That is why many choose on‑premise chatbot platforms. The reasons are pragmatic: you need full control over where data is stored and who can access it; there are regulator and internal security requirements; you don't want to depend on external providers and traffic routes. In a protected contour it is important not only to “not send data outside” but also to be able to prove it: logging, network segmentation, key management and backups.

There is also common confusion in terminology. NLU is the part that recognizes intent and entities in text. Scenarios are the logic of steps and branches. Channels are where the bot “lives” (web chat, messenger, contact center). A platform can be good at text recognition but weak in integrations or dialog storage. This gap often appears only after a polished pilot.

You can deploy Rasa, Botpress and Microsoft Bot Framework locally. But beforehand, assess the surrounding systems without which a pilot won’t become a product: where the bot will run (VMs, Kubernetes, standalone servers), how it will connect to your systems (CRM, Service Desk, LDAP/AD), where to store dialogs and metrics (DB, SIEM, retention), how to arrange access and audit.

In organizations in Kazakhstan, where sovereignty and supply chain transparency requirements are especially noticeable, such implementations are often done with an integrator. For example, GSE.kz as a manufacturer and system integrator helps build a secure infrastructure and support so the solution doesn’t “fall apart” after the pilot.

Start by fixing requirements and constraints

Platform selection doesn't start with feature comparison but with a short 1–2 page document: where the bot will live and which rules cannot be violated. Without this, it’s easy to pick "the most convenient" system and later discover it fails security checks or doesn't support needed channels.

The first decision is placement. This can be your own data center, a private cloud or a fully isolated contour with no internet access. That determines installation and updates, and which external services are allowed at all. If you consider on‑premise chatbot platforms, clarify whether internet access is permitted for model downloads, telemetry, licensing and certificate checks.

Next, consider operations: who administers, who is responsible for patches and how quickly vulnerabilities are fixed. A platform can be convenient for development but heavy to maintain: updates may break connectors and rollback may be poorly thought out.

To avoid missing something, document a minimum set of requirements:

  • Contour and access: network segments, logging requirements, prohibition of external APIs.
  • Reliability: redundancy, uptime and recovery time objectives.
  • Scaling: expected peaks and concurrent dialog counts.
  • Channels: web chat on a portal, messengers, integration with a call center or Service Desk.
  • Languages: Russian and Kazakh (often critical), plus English if needed.

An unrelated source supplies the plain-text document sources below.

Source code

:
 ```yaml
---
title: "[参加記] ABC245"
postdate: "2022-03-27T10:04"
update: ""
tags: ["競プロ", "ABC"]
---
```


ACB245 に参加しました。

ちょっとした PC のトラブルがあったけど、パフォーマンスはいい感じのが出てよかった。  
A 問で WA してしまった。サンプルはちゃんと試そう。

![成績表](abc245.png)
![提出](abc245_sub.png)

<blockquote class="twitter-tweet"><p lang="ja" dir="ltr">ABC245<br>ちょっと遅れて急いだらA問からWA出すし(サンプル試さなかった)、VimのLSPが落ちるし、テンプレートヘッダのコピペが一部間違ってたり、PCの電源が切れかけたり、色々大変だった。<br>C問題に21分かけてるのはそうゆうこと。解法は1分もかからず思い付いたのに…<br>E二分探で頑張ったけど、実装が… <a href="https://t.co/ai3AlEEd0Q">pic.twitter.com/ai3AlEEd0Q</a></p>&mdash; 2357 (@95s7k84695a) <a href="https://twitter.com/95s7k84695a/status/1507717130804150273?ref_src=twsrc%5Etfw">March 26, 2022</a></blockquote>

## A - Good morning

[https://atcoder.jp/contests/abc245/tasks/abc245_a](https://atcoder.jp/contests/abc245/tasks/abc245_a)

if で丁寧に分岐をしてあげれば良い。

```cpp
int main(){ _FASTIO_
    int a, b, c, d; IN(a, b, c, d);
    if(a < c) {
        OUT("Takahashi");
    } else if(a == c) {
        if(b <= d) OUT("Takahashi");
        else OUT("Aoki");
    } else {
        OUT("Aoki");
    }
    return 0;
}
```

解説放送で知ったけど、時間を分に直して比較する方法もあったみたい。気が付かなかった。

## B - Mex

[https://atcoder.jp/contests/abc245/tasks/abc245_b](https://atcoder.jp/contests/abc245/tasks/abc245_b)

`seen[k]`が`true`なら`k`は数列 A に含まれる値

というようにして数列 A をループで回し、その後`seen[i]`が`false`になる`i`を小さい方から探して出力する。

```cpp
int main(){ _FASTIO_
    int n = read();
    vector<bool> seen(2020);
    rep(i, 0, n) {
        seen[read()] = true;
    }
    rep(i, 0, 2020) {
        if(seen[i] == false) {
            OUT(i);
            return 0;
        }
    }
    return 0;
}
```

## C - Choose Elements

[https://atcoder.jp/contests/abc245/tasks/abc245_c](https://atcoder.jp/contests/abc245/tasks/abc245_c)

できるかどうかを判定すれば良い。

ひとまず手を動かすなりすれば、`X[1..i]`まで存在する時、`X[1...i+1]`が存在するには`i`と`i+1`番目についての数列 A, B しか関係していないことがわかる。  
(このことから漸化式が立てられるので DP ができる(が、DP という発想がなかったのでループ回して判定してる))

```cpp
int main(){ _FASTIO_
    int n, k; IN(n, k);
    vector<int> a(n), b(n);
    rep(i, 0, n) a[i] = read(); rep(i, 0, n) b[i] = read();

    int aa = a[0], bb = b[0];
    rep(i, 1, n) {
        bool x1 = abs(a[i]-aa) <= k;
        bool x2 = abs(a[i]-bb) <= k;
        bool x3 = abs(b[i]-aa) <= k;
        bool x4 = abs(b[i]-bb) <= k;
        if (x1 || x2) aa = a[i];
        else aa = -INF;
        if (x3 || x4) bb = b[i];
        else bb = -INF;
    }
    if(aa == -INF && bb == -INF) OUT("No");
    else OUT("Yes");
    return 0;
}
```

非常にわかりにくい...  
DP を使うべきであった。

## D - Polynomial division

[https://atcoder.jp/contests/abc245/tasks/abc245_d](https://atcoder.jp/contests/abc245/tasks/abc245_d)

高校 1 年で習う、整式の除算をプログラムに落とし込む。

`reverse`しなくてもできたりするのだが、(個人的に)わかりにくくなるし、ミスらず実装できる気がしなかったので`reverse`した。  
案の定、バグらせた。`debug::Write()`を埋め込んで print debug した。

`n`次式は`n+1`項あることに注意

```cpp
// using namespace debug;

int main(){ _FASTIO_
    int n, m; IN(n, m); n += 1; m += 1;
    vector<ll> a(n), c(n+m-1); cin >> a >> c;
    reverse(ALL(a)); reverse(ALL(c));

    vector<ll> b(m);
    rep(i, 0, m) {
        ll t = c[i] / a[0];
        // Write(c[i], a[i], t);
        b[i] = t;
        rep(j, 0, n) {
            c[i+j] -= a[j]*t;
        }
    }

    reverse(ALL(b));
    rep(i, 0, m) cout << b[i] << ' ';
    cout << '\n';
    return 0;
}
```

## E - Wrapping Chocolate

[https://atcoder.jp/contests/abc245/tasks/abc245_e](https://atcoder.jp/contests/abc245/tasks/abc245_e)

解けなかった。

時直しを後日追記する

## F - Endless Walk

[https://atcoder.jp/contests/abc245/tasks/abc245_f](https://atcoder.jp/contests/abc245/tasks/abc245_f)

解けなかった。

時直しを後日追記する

If a government body needs a bot in a protected contour with Russian and Kazakh and integration into an internal portal, network and update requirements will outweigh “ready‑made” cloud connectors. Such a list immediately filters out unsuitable options and saves weeks of pilot work.

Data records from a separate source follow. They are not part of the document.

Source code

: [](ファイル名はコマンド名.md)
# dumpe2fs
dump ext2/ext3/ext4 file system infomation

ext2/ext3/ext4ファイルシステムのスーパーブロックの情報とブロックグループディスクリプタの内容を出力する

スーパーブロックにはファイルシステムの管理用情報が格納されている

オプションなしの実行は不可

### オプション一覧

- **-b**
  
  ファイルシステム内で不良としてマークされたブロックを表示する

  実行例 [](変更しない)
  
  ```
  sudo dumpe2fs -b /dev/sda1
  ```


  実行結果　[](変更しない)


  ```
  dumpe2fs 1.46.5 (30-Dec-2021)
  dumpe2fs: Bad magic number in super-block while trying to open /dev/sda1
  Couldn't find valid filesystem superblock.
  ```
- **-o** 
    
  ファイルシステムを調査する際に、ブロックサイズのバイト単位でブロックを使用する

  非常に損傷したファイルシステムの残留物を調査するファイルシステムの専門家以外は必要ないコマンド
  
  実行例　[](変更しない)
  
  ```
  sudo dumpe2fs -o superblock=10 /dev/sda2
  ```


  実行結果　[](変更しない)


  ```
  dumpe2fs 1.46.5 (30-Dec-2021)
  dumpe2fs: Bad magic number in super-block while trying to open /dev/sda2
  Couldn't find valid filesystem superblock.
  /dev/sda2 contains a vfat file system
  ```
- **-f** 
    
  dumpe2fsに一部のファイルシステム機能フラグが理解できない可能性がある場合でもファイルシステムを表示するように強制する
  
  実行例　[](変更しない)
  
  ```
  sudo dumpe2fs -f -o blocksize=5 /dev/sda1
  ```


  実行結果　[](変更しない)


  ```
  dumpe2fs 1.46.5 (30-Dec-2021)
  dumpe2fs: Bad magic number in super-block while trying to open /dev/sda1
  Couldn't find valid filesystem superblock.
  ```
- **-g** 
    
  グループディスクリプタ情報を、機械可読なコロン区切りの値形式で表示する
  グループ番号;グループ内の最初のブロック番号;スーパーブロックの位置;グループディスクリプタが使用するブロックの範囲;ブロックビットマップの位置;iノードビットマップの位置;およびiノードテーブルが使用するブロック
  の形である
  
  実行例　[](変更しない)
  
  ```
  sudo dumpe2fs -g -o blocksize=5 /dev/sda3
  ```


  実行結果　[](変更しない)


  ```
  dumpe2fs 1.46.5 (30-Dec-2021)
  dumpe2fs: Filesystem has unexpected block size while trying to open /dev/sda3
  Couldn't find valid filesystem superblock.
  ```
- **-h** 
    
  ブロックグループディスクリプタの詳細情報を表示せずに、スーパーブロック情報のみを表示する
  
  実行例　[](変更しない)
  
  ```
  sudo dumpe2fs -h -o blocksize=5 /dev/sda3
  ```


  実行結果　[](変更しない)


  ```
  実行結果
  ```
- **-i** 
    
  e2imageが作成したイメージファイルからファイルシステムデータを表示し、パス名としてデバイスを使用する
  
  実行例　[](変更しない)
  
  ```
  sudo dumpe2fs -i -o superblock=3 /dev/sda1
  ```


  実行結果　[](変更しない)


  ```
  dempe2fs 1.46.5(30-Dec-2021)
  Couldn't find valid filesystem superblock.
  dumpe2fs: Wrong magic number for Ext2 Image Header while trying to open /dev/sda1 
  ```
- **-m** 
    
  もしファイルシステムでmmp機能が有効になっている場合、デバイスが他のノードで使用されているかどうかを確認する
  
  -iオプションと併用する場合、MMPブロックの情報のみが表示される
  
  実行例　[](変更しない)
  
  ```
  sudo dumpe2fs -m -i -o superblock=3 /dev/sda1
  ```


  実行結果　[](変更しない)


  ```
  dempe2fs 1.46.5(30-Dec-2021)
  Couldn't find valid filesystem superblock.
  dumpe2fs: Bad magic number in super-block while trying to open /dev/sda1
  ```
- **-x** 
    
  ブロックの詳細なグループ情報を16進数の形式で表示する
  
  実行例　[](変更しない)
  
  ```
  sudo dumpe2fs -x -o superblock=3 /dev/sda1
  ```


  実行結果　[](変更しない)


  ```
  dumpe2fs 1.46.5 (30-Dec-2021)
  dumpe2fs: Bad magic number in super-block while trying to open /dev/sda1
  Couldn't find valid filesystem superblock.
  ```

Briefly about Rasa, Botpress and Microsoft Bot Framework

When comparing on‑premise chatbot platforms, it helps to separate two things: how the bot “understands” the user (NLU) and how you build logic, channels, storage and maintenance. The three options organize these parts differently.

Rasa is often chosen when you need highly customized NLU and complex dialog rules. It’s for teams with developers ready to work on training data, experiments and tuning. Rasa’s strength is deep control over intent and entity recognition and the ability to precisely tailor behavior to processes.

Botpress is usually picked when it’s more important to assemble scenarios quickly and work with visual dialogs. It’s commonly deployed next to internal services and configured so logs and dialogs remain inside the contour. This approach suits teams with an analyst and a developer for integrations who don’t want to constantly “live” in NLU settings.

Microsoft Bot Framework is a logical choice when the corporate environment is built on Microsoft and you need familiar development tools, accounts, access policies and integrations. It fits enterprises that already have standards around .NET, Active Directory and internal gateways.

In any of these three, you must still pick and agree on channels, dialog and metadata storage (and retention), monitoring and logging (what to write and what to mask), authentication and roles, and deployment contours (test, pilot, production).

In protected‑contour projects this often matters more than the platform brand: the final architecture depends on security, data and who will support the solution after the pilot.

How to evaluate NLU quality without self‑deception

NLU evaluation easily turns into a pretty report that fails on day one in production. To really understand what on‑premise chatbot platforms can do, test on data similar to yours and fix evaluation rules in advance.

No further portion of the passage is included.